23年10~12月期の家計の債務残高は全体で17兆5030億ドル(約2600兆円)と前年同期から3.6%増え、過去最高水準となった。最も急伸したのはクレジットカードで、1兆1290億ドルと前年比14.5%増加した。クレジットカードは債務残高の急増に伴い、延滞率も増えた。(途中略)
自動車ローンでも同様の傾向が見られた。ローン残高は1兆6070億ドルと前年から3.5%増加し、若年層を中心延滞率が上昇した。

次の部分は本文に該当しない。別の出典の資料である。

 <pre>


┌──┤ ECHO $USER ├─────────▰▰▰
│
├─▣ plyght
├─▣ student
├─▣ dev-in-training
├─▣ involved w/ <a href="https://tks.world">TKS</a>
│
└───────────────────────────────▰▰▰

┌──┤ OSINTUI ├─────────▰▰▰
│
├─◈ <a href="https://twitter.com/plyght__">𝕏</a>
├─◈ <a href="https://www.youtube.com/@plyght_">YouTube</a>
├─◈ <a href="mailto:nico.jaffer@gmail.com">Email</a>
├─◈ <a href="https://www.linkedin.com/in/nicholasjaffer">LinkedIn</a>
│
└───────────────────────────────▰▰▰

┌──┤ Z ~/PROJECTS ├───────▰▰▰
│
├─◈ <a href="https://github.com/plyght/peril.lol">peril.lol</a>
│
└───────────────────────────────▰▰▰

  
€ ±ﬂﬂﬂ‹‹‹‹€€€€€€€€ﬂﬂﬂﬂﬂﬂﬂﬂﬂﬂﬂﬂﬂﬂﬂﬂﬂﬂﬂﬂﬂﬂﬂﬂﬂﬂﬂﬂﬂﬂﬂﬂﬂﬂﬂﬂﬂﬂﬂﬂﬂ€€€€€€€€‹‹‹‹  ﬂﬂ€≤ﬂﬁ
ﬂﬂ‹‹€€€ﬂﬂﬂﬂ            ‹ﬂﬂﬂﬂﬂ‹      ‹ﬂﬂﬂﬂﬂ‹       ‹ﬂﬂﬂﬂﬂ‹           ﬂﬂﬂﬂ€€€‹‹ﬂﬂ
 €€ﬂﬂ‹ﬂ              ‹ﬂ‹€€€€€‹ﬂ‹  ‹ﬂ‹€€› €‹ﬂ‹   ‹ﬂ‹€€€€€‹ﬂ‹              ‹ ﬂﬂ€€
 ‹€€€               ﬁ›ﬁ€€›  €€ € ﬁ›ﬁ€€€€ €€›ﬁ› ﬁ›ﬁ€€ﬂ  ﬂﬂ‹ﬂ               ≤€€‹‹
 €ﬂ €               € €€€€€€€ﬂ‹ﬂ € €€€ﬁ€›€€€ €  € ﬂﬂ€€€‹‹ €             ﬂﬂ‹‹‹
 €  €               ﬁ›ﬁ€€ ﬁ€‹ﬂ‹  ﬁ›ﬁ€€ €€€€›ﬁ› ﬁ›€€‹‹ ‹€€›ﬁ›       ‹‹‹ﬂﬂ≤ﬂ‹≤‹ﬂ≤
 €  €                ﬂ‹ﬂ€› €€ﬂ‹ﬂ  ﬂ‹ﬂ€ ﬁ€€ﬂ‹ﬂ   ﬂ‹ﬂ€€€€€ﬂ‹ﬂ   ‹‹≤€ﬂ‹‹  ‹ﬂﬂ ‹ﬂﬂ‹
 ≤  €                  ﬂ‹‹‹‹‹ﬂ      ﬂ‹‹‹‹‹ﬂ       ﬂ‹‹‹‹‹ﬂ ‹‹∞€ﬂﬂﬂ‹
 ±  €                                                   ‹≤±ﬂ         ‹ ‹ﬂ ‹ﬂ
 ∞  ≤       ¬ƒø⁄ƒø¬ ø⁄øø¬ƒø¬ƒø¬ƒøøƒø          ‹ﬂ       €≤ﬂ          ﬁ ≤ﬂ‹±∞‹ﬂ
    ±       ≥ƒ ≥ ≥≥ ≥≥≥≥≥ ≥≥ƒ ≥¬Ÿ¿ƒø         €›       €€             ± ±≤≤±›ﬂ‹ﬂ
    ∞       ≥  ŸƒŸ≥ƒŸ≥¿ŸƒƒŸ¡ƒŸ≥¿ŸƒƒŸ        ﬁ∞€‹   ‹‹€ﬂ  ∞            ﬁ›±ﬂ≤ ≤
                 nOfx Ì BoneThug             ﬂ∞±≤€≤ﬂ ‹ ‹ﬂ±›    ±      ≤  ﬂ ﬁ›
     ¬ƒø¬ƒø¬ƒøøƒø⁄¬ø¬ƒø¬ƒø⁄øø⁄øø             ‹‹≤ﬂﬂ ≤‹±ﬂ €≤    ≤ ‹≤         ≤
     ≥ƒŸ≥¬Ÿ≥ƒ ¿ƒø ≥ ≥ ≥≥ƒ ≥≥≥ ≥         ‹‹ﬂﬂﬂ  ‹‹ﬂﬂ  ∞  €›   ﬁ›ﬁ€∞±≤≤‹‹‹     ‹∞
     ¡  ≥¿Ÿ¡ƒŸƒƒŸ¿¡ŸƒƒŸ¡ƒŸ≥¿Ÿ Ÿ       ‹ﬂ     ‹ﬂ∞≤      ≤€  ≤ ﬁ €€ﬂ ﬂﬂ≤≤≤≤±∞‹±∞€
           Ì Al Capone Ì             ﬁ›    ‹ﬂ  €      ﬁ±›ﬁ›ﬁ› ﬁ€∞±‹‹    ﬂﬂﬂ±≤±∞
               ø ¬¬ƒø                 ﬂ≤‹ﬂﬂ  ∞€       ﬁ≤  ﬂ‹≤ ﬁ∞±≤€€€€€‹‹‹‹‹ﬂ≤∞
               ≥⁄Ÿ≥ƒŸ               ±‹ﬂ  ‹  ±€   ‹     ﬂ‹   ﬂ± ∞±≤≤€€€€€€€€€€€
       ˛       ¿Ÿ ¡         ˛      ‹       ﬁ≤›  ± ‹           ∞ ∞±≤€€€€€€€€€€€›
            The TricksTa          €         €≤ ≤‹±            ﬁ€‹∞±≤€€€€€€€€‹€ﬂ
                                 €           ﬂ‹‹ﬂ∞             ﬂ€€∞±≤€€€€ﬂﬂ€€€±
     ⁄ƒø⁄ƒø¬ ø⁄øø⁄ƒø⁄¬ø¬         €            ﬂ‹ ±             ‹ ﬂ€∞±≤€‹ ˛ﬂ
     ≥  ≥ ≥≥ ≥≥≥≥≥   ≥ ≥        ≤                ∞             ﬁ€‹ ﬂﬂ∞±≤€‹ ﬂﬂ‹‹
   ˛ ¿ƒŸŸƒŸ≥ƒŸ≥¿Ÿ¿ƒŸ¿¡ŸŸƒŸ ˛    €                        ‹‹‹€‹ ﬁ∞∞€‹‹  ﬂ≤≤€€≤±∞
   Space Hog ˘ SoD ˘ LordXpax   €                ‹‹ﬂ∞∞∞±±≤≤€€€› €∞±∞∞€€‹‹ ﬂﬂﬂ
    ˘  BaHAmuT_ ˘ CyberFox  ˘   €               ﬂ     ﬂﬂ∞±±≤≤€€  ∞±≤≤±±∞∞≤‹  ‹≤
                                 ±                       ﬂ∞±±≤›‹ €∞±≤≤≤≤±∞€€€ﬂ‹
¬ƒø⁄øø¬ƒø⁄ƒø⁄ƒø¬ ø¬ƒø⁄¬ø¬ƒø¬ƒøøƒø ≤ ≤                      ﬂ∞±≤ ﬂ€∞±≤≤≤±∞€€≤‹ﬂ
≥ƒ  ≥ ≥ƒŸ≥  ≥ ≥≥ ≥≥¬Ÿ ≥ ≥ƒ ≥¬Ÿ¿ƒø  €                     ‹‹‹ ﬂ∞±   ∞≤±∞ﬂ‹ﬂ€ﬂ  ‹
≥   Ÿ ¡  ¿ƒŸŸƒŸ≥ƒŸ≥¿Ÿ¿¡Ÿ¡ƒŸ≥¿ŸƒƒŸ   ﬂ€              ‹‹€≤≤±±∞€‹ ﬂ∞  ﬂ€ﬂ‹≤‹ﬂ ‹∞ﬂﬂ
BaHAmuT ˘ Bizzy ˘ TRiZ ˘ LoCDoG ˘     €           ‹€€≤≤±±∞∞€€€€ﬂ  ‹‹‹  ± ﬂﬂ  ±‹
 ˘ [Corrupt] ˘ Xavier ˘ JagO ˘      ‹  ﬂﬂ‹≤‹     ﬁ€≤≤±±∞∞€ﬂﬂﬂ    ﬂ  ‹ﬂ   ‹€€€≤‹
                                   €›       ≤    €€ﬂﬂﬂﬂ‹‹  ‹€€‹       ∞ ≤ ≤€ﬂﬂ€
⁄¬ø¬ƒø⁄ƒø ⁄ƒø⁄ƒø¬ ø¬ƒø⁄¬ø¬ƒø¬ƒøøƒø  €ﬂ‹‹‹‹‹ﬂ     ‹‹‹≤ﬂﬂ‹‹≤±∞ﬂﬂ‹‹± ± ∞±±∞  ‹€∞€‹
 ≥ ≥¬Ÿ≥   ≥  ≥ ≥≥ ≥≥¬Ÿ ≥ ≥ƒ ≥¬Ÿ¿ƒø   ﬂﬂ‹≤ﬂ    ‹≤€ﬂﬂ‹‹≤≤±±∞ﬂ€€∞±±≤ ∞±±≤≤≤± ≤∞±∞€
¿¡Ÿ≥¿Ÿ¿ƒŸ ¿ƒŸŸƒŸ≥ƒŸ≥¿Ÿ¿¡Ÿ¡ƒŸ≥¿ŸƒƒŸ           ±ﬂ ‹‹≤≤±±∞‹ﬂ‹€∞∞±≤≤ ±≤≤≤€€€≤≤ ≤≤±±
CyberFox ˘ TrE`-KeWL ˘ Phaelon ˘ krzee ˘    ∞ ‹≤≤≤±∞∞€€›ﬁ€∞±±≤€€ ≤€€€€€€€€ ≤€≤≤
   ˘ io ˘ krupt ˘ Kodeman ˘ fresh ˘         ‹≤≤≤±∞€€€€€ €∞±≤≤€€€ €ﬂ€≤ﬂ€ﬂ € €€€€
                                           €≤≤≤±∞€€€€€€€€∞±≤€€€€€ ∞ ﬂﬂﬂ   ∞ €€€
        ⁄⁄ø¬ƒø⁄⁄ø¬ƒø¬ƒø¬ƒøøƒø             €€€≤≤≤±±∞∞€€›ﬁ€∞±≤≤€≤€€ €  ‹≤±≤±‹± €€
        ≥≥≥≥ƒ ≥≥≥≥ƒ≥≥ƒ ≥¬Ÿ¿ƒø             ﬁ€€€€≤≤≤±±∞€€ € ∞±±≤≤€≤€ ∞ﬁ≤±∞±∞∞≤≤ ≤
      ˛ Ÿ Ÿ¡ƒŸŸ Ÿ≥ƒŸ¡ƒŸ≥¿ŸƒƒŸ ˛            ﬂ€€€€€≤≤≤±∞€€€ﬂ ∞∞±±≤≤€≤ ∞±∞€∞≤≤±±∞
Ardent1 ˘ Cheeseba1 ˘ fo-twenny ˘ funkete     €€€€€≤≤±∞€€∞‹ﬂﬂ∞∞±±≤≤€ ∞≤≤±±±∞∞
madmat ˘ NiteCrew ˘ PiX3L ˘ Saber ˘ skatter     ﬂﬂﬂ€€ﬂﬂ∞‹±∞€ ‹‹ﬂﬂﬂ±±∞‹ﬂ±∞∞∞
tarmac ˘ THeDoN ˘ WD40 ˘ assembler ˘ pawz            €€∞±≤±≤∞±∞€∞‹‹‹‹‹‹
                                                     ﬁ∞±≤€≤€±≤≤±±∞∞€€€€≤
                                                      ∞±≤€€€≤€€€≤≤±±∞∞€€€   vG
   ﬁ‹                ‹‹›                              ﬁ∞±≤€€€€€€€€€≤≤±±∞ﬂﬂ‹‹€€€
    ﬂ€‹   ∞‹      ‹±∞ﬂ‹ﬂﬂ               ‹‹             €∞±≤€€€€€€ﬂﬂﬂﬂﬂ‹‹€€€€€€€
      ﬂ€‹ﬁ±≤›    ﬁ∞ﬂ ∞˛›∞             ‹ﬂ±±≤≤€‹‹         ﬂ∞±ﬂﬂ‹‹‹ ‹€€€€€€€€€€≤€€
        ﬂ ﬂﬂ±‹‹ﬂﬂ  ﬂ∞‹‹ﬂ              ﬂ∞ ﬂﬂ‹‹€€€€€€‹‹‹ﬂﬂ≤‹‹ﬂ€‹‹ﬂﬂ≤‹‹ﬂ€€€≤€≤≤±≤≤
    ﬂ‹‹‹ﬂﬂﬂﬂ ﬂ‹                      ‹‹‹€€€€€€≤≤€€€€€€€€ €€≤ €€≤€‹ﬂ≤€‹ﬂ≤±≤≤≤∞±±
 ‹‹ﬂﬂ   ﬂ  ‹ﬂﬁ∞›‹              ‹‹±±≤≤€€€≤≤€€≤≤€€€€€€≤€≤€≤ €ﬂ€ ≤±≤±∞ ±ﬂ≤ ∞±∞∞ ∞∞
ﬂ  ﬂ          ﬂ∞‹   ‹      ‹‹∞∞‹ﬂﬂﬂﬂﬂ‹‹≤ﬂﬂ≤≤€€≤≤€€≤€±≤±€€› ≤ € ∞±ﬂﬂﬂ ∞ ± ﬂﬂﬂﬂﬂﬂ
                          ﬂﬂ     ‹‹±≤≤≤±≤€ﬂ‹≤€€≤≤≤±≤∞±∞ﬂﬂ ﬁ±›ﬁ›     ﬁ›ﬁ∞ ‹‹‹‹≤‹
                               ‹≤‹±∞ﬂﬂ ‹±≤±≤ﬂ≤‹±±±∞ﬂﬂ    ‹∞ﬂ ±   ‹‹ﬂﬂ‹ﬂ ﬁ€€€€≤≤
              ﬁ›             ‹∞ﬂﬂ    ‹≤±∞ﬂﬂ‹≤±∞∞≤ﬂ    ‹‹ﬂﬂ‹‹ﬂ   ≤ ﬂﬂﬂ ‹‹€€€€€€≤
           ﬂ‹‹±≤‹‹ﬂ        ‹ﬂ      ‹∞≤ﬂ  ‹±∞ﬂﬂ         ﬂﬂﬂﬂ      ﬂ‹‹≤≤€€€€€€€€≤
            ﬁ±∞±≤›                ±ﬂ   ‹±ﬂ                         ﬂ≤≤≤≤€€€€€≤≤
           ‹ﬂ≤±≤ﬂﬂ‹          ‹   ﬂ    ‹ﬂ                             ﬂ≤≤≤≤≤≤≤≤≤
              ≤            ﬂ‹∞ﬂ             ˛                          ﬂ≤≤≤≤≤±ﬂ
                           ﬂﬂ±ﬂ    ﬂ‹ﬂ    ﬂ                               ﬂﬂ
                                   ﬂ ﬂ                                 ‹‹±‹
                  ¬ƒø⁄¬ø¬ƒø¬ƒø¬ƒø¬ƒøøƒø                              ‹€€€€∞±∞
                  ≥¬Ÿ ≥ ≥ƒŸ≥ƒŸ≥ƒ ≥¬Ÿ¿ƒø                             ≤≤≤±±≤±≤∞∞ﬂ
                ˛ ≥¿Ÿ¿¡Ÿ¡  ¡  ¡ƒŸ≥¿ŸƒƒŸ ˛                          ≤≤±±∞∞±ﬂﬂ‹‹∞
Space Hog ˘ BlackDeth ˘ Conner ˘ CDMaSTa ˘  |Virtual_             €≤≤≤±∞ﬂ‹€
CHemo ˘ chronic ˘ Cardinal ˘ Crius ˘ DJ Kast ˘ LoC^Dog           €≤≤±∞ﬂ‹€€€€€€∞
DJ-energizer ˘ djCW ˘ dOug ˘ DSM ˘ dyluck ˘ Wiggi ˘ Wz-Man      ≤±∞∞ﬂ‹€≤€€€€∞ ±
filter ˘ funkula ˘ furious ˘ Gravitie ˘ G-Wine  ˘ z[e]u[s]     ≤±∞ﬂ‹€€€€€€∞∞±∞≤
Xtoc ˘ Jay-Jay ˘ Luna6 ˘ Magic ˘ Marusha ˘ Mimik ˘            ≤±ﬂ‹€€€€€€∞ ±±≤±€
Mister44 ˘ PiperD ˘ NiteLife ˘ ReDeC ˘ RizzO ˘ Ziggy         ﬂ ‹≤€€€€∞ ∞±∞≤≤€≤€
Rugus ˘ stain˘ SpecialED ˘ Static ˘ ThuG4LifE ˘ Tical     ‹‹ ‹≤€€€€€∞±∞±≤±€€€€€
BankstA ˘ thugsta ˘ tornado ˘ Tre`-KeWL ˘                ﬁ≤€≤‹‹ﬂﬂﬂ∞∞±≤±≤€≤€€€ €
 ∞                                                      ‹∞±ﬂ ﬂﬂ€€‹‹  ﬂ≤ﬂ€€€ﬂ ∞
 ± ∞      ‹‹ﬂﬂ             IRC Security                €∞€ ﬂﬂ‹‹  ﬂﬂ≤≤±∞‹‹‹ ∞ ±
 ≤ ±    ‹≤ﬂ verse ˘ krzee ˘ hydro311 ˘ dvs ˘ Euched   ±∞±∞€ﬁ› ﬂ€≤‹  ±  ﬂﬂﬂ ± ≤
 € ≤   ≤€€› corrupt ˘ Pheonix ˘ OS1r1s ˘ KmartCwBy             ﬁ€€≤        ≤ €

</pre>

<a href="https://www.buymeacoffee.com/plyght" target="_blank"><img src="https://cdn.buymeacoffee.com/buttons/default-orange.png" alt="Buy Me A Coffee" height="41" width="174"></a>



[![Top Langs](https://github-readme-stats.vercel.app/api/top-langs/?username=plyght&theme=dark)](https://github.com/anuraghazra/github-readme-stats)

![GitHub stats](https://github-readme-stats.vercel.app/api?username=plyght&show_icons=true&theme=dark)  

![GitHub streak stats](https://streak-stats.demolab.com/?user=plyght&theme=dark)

』
2023/08/14『『米クレジットカード残高、初の1兆ドル突破』は本当に問題なし?』のT-Modelコラムにおいて、
『特に、家計債務全体でこれまでと異なるのはカードローンの1.6倍規模の自動車ローンで、自動車ローン残高がリーマンショック前のピーク06年7~9月0.82兆ドルだったのに対し、23年4~6月1.58兆ドルと約2倍に膨み、クレジットカードよりも返済の優先順位が高いにもかかわらず貸倒償却率は23年4~6月2.41%とコロナショック前のピークである2020年1~3月2.37%を上回り、前年比ベースでも約40%とリーマンショック時のペースで悪化している点である。ここにきて米銀行が貸出基準を引き上げている点も貸倒を加速させる要因だが、米政府がコロナ対策で打ち出した学生ローンの支払い猶予措置が8月末で打ち切ることも状況をさらに悪化させる可能性が高い。忖度したお抱えエコノミストの意見を真に受けていると未来を間違えるのは、我が国と変わらないようである。』と指摘した。

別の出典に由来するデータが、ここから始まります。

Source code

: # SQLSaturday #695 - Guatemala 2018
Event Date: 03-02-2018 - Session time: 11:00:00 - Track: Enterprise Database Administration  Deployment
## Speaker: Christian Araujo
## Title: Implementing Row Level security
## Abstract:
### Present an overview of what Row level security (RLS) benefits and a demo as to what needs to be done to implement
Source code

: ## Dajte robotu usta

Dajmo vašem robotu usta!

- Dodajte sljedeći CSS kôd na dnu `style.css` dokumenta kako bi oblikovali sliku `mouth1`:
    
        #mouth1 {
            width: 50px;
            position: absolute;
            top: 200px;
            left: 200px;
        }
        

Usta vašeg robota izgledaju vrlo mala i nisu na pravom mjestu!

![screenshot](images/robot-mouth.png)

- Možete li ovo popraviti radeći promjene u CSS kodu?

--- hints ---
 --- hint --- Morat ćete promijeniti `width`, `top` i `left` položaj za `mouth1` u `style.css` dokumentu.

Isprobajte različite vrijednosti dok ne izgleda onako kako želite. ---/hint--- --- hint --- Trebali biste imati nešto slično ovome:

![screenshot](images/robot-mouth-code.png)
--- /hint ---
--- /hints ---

冒頭の記事にあるように、自動車ローン残高は23年10~12月1.607兆ドル、クレカ残高同1.12兆ドルだが、リーマンショック時のピーク比では、クレカが1.3倍に対し、自動車ローンは1.95倍に膨らみ、貸倒償却率(延滞率)もクレカがピーク09年10~12月10.96%に対し、23年10~12月6.36%と高水準ながらもまだ差は大きいが、自動車ローンは09年4~6月3.48%に対し、23年10~12月2.66%と接近している。

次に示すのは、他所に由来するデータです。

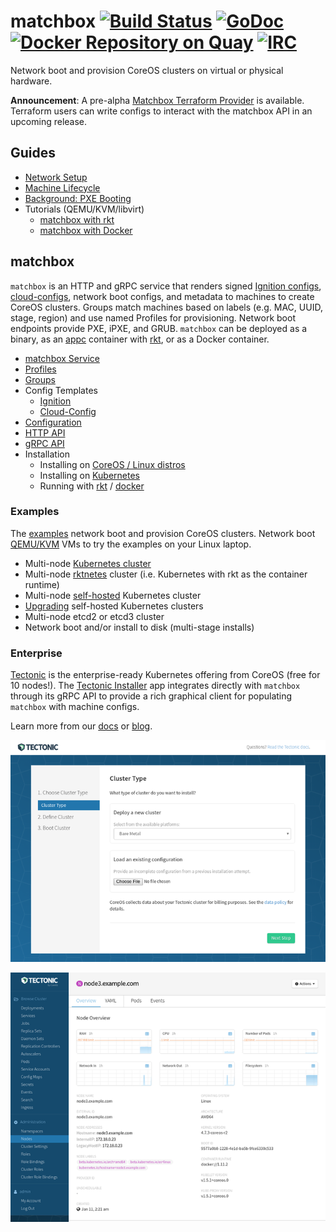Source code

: # matchbox [![Build Status](https://travis-ci.org/coreos/matchbox.svg?branch=master)](https://travis-ci.org/coreos/matchbox) [![GoDoc](https://godoc.org/github.com/coreos/matchbox?status.png)](https://godoc.org/github.com/coreos/matchbox) [![Docker Repository on Quay](https://quay.io/repository/coreos/matchbox/status "Docker Repository on Quay")](https://quay.io/repository/coreos/matchbox) [![IRC](https://img.shields.io/badge/irc-%23coreos-449FD8.svg)](https://botbot.me/freenode/coreos)

Network boot and provision CoreOS clusters on virtual or physical hardware.

**Announcement**: A pre-alpha [Matchbox Terraform Provider](https://github.com/coreos/terraform-provider-matchbox) is available. Terraform users can write configs to interact with the matchbox API in an upcoming release.

## Guides

* [Network Setup](Documentation/network-setup.md)
* [Machine Lifecycle](Documentation/machine-lifecycle.md)
* [Background: PXE Booting](Documentation/network-booting.md)
* Tutorials (QEMU/KVM/libvirt)
    * [matchbox with rkt](Documentation/getting-started-rkt.md)
    * [matchbox with Docker](Documentation/getting-started-docker.md)

## matchbox

`matchbox` is an HTTP and gRPC service that renders signed [Ignition configs](https://coreos.com/ignition/docs/latest/what-is-ignition.html), [cloud-configs](https://coreos.com/os/docs/latest/cloud-config.html), network boot configs, and metadata to machines to create CoreOS clusters. Groups match machines based on labels (e.g. MAC, UUID, stage, region) and use named Profiles for provisioning. Network boot endpoints provide PXE, iPXE, and GRUB. `matchbox` can be deployed as a binary, as an [appc](https://github.com/appc/spec) container with [rkt](https://coreos.com/rkt/docs/latest/), or as a Docker container.

* [matchbox Service](Documentation/matchbox.md)
* [Profiles](Documentation/matchbox.md#profiles)
* [Groups](Documentation/matchbox.md#groups)
* Config Templates
    * [Ignition](Documentation/ignition.md)
    * [Cloud-Config](Documentation/cloud-config.md)
* [Configuration](Documentation/config.md)
* [HTTP API](Documentation/api.md)
* [gRPC API](https://godoc.org/github.com/coreos/matchbox/matchbox/client)
* Installation
    * Installing on [CoreOS / Linux distros](Documentation/deployment.md)
    * Installing on [Kubernetes](Documentation/deployment.md#kubernetes)
    * Running with [rkt](Documentation/deployment.md#rkt) / [docker](Documentation/deployment.md#docker)

### Examples

The [examples](examples) network boot and provision CoreOS clusters. Network boot [QEMU/KVM](scripts/README.md#libvirt) VMs to try the examples on your Linux laptop.

* Multi-node [Kubernetes cluster](Documentation/kubernetes.md)
* Multi-node [rktnetes](Documentation/rktnetes.md) cluster (i.e. Kubernetes with rkt as the container runtime)
* Multi-node [self-hosted](Documentation/bootkube.md) Kubernetes cluster
* [Upgrading](Documentation/bootkube-upgrades.md) self-hosted Kubernetes clusters
* Multi-node etcd2 or etcd3 cluster
* Network boot and/or install to disk (multi-stage installs)

### Enterprise

[Tectonic](https://coreos.com/tectonic/) is the enterprise-ready Kubernetes offering from CoreOS (free for 10 nodes!). The [Tectonic Installer](https://coreos.com/tectonic/docs/latest/install/bare-metal/#4-tectonic-installer) app integrates directly with `matchbox` through its gRPC API to provide a rich graphical client for populating `matchbox` with machine configs.

Learn more from our [docs](https://coreos.com/tectonic/docs/latest/) or [blog](https://coreos.com/blog/tectonic-1-5-2.html).

![Tectonic Installer](Documentation/img/tectonic-installer.png)

![Tectonic Console](Documentation/img/tectonic-console.png)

家計債務のなかでリーマンショック時とは異なる状況となっているのはこれで理解できるが、それは個人の利払い金額の急増が原因ではないだろうか。個人の利払いは、金利の上昇もあり、24年10~12月5.63億ドル、前年比+42%に急増、リーマンショック時のピーク07年10~12月2.96億ドル、前年比+5.6%と比べるといかに現在の個人ローンの利払い負担が大きいが分かる。実は、この急増する利払いと連動しているのが株価であり、ある意味、現在の急増する利払いを何とか支えているのも異常な株価が支えていることになる。つまり、株価が下落すると過去最高の借金を抱える個人の破綻が急増することを意味する。以前にもお伝えしたが、『クレジットカードローンと自動車ローンの両ローンの貸倒償却率(延滞率)が下げ止まるまで株価が下げ止まらない』傾向があるが、現在は悪化する延滞率と株価は大きく乖離している。